Work to be completed =>
Each line of the material below with the word "chronic" is to be reported.

((

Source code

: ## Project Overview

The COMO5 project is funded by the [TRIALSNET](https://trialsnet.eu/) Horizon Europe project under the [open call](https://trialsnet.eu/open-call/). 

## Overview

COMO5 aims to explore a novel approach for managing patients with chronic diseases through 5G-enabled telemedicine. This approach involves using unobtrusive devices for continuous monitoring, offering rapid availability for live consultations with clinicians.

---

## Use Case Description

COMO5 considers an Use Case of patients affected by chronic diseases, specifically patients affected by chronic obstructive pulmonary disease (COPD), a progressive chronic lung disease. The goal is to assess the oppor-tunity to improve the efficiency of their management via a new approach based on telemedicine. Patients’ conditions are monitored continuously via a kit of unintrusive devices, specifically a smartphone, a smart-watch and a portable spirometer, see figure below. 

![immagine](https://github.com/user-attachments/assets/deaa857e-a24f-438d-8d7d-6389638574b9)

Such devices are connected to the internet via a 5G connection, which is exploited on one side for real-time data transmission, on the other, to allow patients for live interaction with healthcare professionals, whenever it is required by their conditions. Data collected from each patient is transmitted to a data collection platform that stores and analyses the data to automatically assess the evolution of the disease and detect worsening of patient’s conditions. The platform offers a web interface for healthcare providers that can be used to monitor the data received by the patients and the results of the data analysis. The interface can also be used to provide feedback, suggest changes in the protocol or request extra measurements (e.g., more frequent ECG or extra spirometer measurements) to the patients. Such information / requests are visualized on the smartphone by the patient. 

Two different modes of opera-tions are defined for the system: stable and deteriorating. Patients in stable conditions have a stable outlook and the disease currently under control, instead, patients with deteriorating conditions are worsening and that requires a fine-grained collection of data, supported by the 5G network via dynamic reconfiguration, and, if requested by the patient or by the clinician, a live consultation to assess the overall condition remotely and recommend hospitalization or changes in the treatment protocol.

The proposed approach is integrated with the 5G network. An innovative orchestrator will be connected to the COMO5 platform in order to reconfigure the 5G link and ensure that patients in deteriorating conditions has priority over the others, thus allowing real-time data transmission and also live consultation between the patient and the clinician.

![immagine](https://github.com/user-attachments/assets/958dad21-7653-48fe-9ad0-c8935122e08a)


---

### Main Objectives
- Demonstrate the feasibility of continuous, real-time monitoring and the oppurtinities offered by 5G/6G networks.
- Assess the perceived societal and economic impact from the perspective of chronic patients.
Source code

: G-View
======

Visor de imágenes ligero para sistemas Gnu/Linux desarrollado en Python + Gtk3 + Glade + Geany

))
((

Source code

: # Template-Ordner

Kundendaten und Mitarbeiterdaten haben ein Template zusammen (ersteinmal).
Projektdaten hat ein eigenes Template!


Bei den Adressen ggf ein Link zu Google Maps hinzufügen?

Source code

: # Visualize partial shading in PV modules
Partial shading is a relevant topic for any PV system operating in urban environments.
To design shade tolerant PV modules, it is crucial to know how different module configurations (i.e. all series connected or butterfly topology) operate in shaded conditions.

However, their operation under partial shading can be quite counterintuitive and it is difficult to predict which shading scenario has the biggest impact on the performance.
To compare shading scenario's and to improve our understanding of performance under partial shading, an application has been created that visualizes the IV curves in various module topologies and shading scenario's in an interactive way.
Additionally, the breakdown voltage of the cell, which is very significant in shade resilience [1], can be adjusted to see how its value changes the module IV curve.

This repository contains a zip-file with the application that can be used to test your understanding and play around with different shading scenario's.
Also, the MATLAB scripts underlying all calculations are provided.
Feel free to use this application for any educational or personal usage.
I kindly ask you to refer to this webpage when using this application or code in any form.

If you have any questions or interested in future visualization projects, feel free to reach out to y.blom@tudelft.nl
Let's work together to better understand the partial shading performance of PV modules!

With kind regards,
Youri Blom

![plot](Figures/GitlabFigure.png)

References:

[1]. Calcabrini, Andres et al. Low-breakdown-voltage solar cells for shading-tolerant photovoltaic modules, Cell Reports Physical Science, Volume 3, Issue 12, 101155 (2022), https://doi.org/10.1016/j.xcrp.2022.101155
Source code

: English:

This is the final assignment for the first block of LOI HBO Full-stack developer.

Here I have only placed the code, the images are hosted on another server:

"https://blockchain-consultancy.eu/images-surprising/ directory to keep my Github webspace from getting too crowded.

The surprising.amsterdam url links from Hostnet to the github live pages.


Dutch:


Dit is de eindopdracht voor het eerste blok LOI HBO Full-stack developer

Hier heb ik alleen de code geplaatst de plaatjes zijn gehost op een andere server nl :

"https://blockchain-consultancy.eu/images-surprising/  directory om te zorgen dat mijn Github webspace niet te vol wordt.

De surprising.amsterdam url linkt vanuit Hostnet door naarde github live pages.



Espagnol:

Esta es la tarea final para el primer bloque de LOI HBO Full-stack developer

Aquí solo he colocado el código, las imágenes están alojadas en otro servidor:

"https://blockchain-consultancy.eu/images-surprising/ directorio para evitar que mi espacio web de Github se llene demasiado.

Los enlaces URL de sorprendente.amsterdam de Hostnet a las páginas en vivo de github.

))

Solved problem =>
COMO5 aims to explore a novel approach for managing patients with chronic diseases through 5G-enabled telemedicine. This approach involves using unobtrusive devices for continuous monitoring, offering rapid availability for live consultations with clinicians.
COMO5 considers an Use Case of patients affected by chronic diseases, specifically patients affected by chronic obstructive pulmonary disease (COPD), a progressive chronic lung disease. The goal is to assess the oppor-tunity to improve the efficiency of their management via a new approach based on telemedicine. Patients’ conditions are monitored continuously via a kit of unintrusive devices, specifically a smartphone, a smart-watch and a portable spirometer, see figure below. 
- Assess the perceived societal and economic impact from the perspective of chronic patients.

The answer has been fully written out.